We are following with interest the efforts of the Korean people to arrive at peaceful reunification through dialog, consultation and continued meetings between the representatives of organizations and institutions in the two countries.
We should like to emphasize the meetings between parliamentarians and the Red Cross organizations in the two Koreas, as well as the reunions of families. We hope that these efforts will culminate in success that will enable the Korean people to make an effective contribution to the efforts of the international community towards peace and international co-operation.
As far as Central America is concerned, we still hope that the peace efforts, in particular those of the Contadora Group, will be successful and that a peaceful settlement will be found that will restore stability to this important region and enable its peoples to devote their energies to achieve progress and prosperity.
In the context of international peace and security, we must refer to a particularly complex and dangerous aspect, the nuclear terror, which threatens mankind with extinction through the increased rate of stockpiling of nuclear weapons and the increase in their destructive power. We hope that the fortieth anniversary of the Organization will prove a new point of departure for the negotiations on disarmament.
The experience of the Second World War must never be forgotten. That war, with its social and economic destruction, proved the imperative need for international co-operation to preserve the basis of liberty and peace. But as a result of the present lack of confidence between the two super-Powers the disarmament negotiations in Geneva are stalled and this urgent question is excluded day after day from the context of the international Organization.
Along with others, we stress the imperative need to control the production of conventional and nuclear weapons, quantitatively and qualitatively, to reduce military forces to the lowest possible level, to reduce military budgets and to establish a serious organic link between disarmament, and development in the interest of the developing countries.
We urge implementation of the special Declaration of the 1980s as a Disarmament Decade, to be followed by the conclusion of a comprehensive convention on prohibiting nuclear tests, and by another convention prohibiting the production and use of chemical weapons.
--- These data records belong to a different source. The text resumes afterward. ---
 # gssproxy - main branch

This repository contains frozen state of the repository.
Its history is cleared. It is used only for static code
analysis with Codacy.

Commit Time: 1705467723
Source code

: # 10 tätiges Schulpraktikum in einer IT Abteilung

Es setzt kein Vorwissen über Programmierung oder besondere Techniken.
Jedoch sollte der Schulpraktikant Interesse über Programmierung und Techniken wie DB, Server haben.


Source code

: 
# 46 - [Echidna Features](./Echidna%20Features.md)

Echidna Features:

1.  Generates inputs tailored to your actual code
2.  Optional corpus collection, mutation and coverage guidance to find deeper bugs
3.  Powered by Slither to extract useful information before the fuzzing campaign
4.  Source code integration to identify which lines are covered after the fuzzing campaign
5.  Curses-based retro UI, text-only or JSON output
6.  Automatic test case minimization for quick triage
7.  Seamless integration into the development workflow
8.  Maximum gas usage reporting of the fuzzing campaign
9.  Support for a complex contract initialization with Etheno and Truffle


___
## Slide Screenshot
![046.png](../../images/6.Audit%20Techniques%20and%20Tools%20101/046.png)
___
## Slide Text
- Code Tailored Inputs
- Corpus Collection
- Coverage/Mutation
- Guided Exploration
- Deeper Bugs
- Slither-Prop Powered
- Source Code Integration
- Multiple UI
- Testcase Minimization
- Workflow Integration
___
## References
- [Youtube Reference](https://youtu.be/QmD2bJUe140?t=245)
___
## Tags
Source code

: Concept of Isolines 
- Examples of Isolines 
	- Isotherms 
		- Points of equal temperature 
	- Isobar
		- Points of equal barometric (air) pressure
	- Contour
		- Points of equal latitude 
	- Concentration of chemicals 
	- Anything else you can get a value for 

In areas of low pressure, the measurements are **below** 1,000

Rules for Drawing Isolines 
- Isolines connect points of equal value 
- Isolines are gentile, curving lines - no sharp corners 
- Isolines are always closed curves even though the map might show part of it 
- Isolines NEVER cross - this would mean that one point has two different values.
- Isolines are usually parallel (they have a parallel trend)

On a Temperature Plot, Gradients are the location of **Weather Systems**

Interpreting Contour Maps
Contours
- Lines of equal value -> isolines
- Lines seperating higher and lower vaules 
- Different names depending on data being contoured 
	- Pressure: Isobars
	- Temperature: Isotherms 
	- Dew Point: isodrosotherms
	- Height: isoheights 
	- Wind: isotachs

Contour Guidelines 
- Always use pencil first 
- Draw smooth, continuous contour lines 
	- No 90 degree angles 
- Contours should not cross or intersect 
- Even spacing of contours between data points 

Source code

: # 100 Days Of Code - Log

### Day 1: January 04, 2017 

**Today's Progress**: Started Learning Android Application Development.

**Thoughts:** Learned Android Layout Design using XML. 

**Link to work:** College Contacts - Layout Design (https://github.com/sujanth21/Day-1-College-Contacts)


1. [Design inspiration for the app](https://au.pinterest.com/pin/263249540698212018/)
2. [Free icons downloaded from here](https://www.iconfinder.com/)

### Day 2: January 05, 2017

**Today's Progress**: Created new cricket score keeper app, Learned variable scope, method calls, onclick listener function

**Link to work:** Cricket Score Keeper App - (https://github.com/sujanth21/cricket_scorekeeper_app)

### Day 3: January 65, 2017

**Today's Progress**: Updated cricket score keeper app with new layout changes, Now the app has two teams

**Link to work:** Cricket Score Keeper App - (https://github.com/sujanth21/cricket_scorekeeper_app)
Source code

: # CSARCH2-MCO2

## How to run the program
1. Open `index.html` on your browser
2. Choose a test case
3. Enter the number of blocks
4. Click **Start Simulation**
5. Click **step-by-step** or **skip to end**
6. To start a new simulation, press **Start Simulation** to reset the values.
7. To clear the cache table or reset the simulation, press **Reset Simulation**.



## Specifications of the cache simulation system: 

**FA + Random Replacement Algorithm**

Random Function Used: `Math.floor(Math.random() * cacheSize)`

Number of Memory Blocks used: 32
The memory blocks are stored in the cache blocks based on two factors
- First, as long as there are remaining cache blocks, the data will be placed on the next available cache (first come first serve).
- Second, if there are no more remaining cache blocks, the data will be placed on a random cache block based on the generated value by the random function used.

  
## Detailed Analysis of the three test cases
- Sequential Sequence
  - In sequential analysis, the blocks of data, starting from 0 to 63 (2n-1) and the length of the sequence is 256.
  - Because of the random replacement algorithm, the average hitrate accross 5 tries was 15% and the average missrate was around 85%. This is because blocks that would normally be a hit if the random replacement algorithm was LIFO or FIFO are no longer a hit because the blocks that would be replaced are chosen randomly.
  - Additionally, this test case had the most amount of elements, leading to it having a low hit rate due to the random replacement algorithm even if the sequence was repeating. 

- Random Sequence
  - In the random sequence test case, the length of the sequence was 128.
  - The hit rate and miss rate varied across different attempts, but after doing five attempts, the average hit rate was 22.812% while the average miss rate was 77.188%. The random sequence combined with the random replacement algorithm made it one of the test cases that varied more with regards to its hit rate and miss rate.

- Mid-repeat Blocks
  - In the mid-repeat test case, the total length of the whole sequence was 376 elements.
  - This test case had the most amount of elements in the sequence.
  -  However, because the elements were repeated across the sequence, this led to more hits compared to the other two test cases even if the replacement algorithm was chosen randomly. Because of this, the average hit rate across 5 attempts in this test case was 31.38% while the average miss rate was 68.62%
We reaffirm the need to respect nuclear-weapon-free zones.
We feel that the continued building and development of military arsenals will only provide an ephemeral peace based on fear and terror. We feel that the alternative lies in rebuilding the bridges of confidence between the two super-Powers, reducing tension between them, and reactivating the disarmament negotiations in a climate of goodwill and mutual confidence in the interest of the future of mankind.
We hope that the scheduled meeting between General Secretary Gorbachev and President Reagan will create such a climate conducive to peace and pave the way towards serious and sincere co-operation among the various members of the international community in order to achieve the lofty human objectives of peace and well-being.